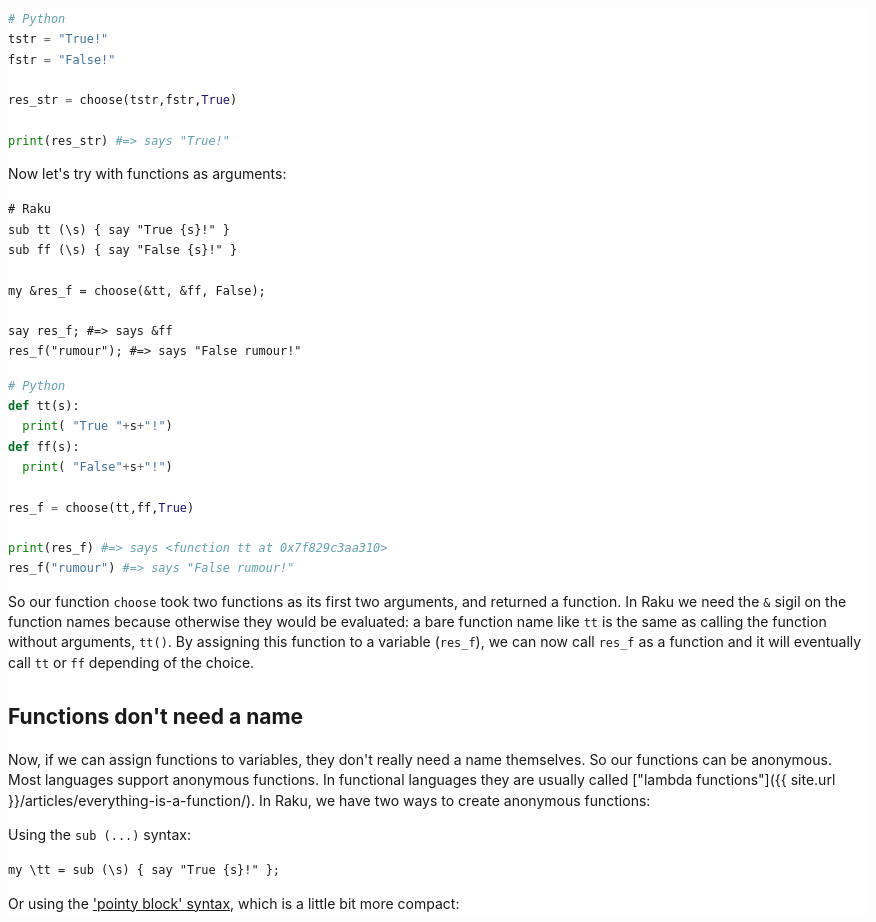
 ```python
# Python
tstr = "True!"
fstr = "False!"

res_str = choose(tstr,fstr,True)

print(res_str) #=> says "True!"
```
Now let's try with functions as arguments:

```perl6
# Raku
sub tt (\s) { say "True {s}!" }
sub ff (\s) { say "False {s}!" }

my &res_f = choose(&tt, &ff, False);

say res_f; #=> says &ff
res_f("rumour"); #=> says "False rumour!"
```

```python
# Python
def tt(s):
  print( "True "+s+"!")
def ff(s):  
  print( "False"+s+"!")

res_f = choose(tt,ff,True)

print(res_f) #=> says <function tt at 0x7f829c3aa310>
res_f("rumour") #=> says "False rumour!"
```

So our function `choose` took two functions as its first two arguments, and returned a function. In Raku we need the `&` sigil on the function names because otherwise they would be evaluated: a bare function name like `tt` is the same as calling the function without arguments, `tt()`. By assigning this function to a variable (`res_f`), we can now call `res_f` as a function and it will eventually call `tt` or `ff` depending of the choice.

## Functions don't need a name

Now, if we can assign functions to variables, they don't really need a name themselves. So our functions can be anonymous. Most languages support anonymous functions. In functional languages they are usually called ["lambda functions"]({{ site.url }}/articles/everything-is-a-function/). In Raku, we have two ways to create anonymous functions:

Using the `sub (...)` syntax:

```perl6
my \tt = sub (\s) { say "True {s}!" };
```

Or using the ['pointy block' syntax](https://docs.raku.org/language/functions#index-entry-pointy_blocks), which is a little bit more compact:
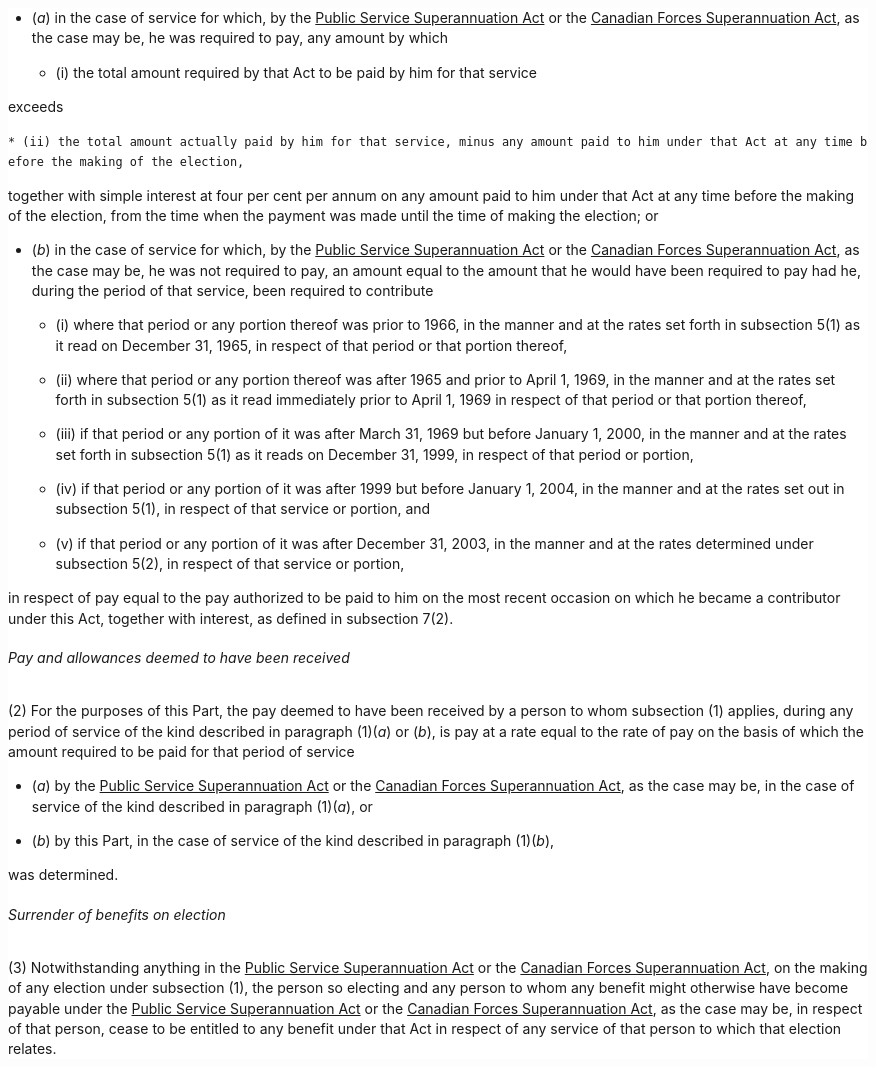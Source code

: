   * (_a_) in the case of service for which, by the [Public Service Superannuation Act](/canada/eng/acts/P/P-36.md) or the [Canadian Forces Superannuation Act](/canada/eng/acts/C/C-17.md), as the case may be, he was required to pay, any amount by which

    * (i) the total amount required by that Act to be paid by him for that service

exceeds

    * (ii) the total amount actually paid by him for that service, minus any amount paid to him under that Act at any time before the making of the election,

together with simple interest at four per cent per annum on any amount paid to him under that Act at any time before the making of the election, from the time when the payment was made until the time of making the election; or

  * (_b_) in the case of service for which, by the [Public Service Superannuation Act](/canada/eng/acts/P/P-36.md) or the [Canadian Forces Superannuation Act](/canada/eng/acts/C/C-17.md), as the case may be, he was not required to pay, an amount equal to the amount that he would have been required to pay had he, during the period of that service, been required to contribute

    * (i) where that period or any portion thereof was prior to 1966, in the manner and at the rates set forth in subsection 5(1) as it read on December 31, 1965, in respect of that period or that portion thereof,

    * (ii) where that period or any portion thereof was after 1965 and prior to April 1, 1969, in the manner and at the rates set forth in subsection 5(1) as it read immediately prior to April 1, 1969 in respect of that period or that portion thereof,

    * (iii) if that period or any portion of it was after March 31, 1969 but before January 1, 2000, in the manner and at the rates set forth in subsection 5(1) as it reads on December 31, 1999, in respect of that period or portion,

    * (iv) if that period or any portion of it was after 1999 but before January 1, 2004, in the manner and at the rates set out in subsection 5(1), in respect of that service or portion, and

    * (v) if that period or any portion of it was after December 31, 2003, in the manner and at the rates determined under subsection 5(2), in respect of that service or portion,

in respect of pay equal to the pay authorized to be paid to him on the most recent occasion on which he became a contributor under this Act, together with interest, as defined in subsection 7(2).

###### Pay and allowances deemed to have been received

(2) For the purposes of this Part, the pay deemed to have been received by a person to whom subsection (1) applies, during any period of service of the kind described in paragraph (1)(_a_) or (_b_), is pay at a rate equal to the rate of pay on the basis of which the amount required to be paid for that period of service

  * (_a_) by the [Public Service Superannuation Act](/canada/eng/acts/P/P-36.md) or the [Canadian Forces Superannuation Act](/canada/eng/acts/C/C-17.md), as the case may be, in the case of service of the kind described in paragraph (1)(_a_), or

  * (_b_) by this Part, in the case of service of the kind described in paragraph (1)(_b_),

was determined.

###### Surrender of benefits on election

(3) Notwithstanding anything in the [Public Service Superannuation Act](/canada/eng/acts/P/P-36.md) or the [Canadian Forces Superannuation Act](/canada/eng/acts/C/C-17.md), on the making of any election under subsection (1), the person so electing and any person to whom any benefit might otherwise have become payable under the [Public Service Superannuation Act](/canada/eng/acts/P/P-36.md) or the [Canadian Forces Superannuation Act](/canada/eng/acts/C/C-17.md), as the case may be, in respect of that person, cease to be entitled to any benefit under that Act in respect of any service of that person to which that election relates.
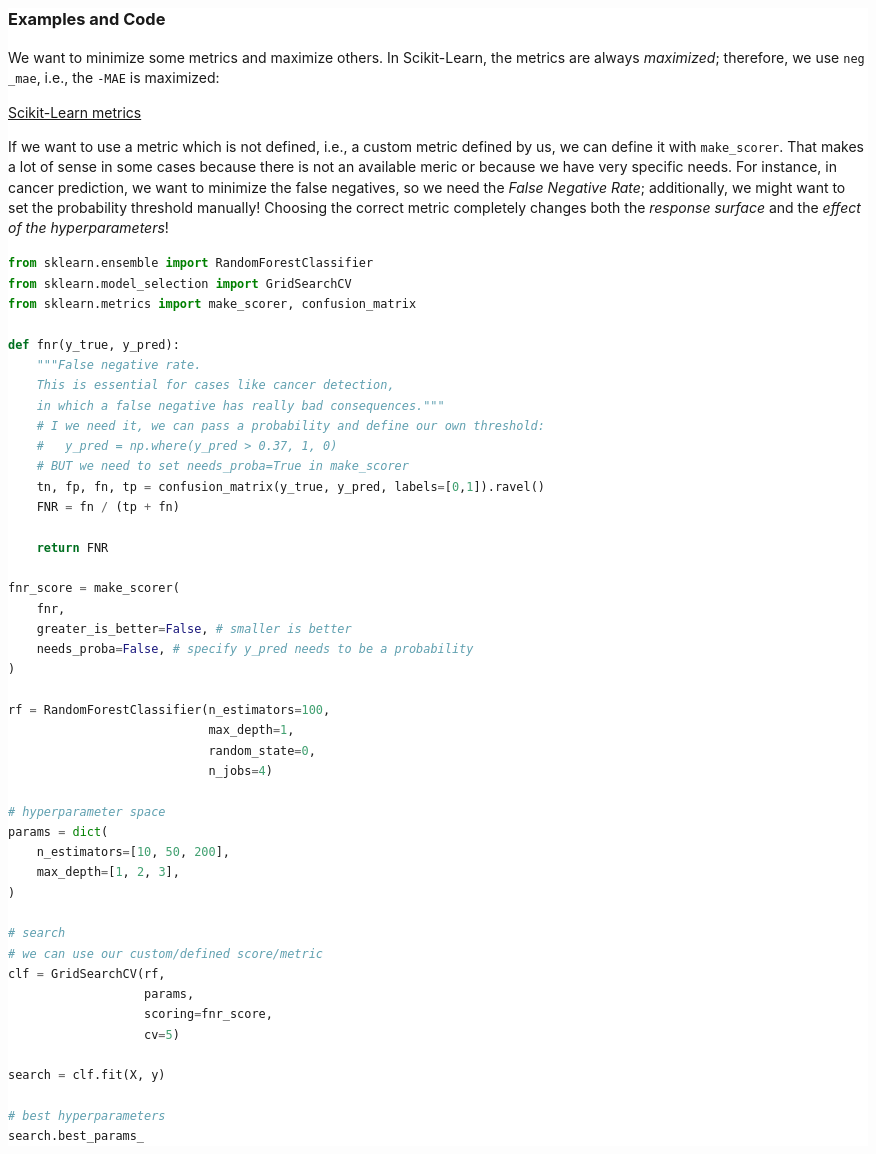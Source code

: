 ### Examples and Code

We want to minimize some metrics and maximize others. In Scikit-Learn, the metrics are always *maximized*; therefore, we use `neg_mae`, i.e., the `-MAE` is maximized:

[Scikit-Learn metrics](https://scikit-learn.org/stable/modules/model_evaluation.html)

If we want to use a metric which is not defined, i.e., a custom metric defined by us, we can define it with `make_scorer`. That makes a lot of sense in some cases because there is not an available meric or because we have very specific needs. For instance, in cancer prediction, we want to minimize the false negatives, so we need the *False Negative Rate*; additionally, we might want to set the probability threshold manually! Choosing the correct metric completely changes both the *response surface* and the *effect of the hyperparameters*!

```python
from sklearn.ensemble import RandomForestClassifier
from sklearn.model_selection import GridSearchCV
from sklearn.metrics import make_scorer, confusion_matrix

def fnr(y_true, y_pred):
    """False negative rate.
	This is essential for cases like cancer detection,
	in which a false negative has really bad consequences."""
	# I we need it, we can pass a probability and define our own threshold:
	# 	y_pred = np.where(y_pred > 0.37, 1, 0)
	# BUT we need to set needs_proba=True in make_scorer
    tn, fp, fn, tp = confusion_matrix(y_true, y_pred, labels=[0,1]).ravel()  
    FNR = fn / (tp + fn)
    
    return FNR

fnr_score = make_scorer(
    fnr,
    greater_is_better=False, # smaller is better
    needs_proba=False, # specify y_pred needs to be a probability
)

rf = RandomForestClassifier(n_estimators=100,
							max_depth=1,
							random_state=0,
							n_jobs=4)

# hyperparameter space
params = dict(
    n_estimators=[10, 50, 200],
    max_depth=[1, 2, 3],
)

# search
# we can use our custom/defined score/metric
clf = GridSearchCV(rf,
                   params,
                   scoring=fnr_score,
                   cv=5)

search = clf.fit(X, y)

# best hyperparameters
search.best_params_
```
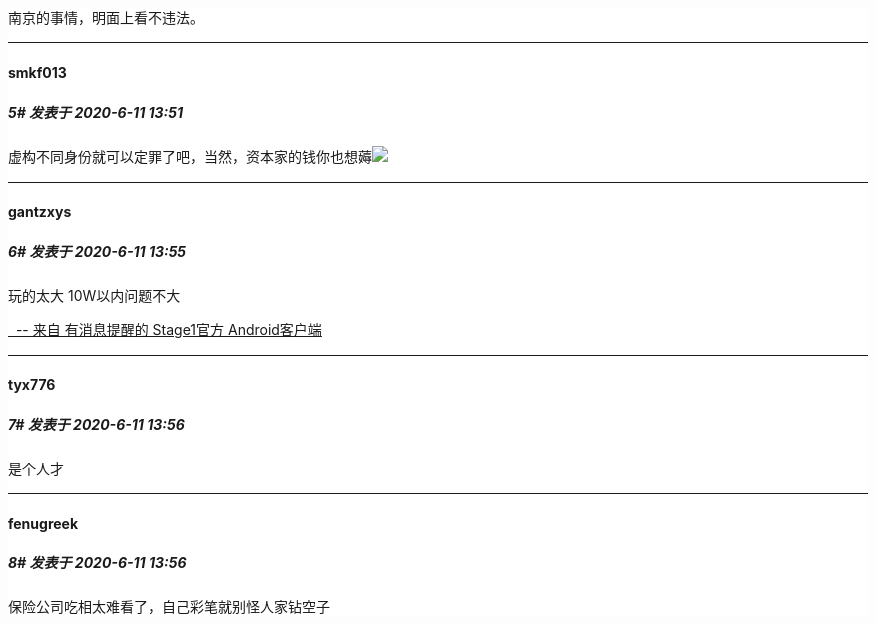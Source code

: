 南京的事情，明面上看不违法。







*****

####  smkf013  
##### 5#       发表于 2020-6-11 13:51




虚构不同身份就可以定罪了吧，当然，资本家的钱你也想薅<img src="https://static.saraba1st.com/image/smiley/face2017/066.png" referrerpolicy="no-referrer">







*****

####  gantzxys  
##### 6#       发表于 2020-6-11 13:55




玩的太大
10W以内问题不大

[  -- 来自 有消息提醒的 Stage1官方 Android客户端](https://www.coolapk.com/apk/140634)







*****

####  tyx776  
##### 7#       发表于 2020-6-11 13:56




是个人才







*****

####  fenugreek  
##### 8#       发表于 2020-6-11 13:56




保险公司吃相太难看了，自己彩笔就别怪人家钻空子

▶ [Exercise requirements]:
Report how many lines of the listing carry the word "during", and add nothing.

▶ [Problem solution]:
2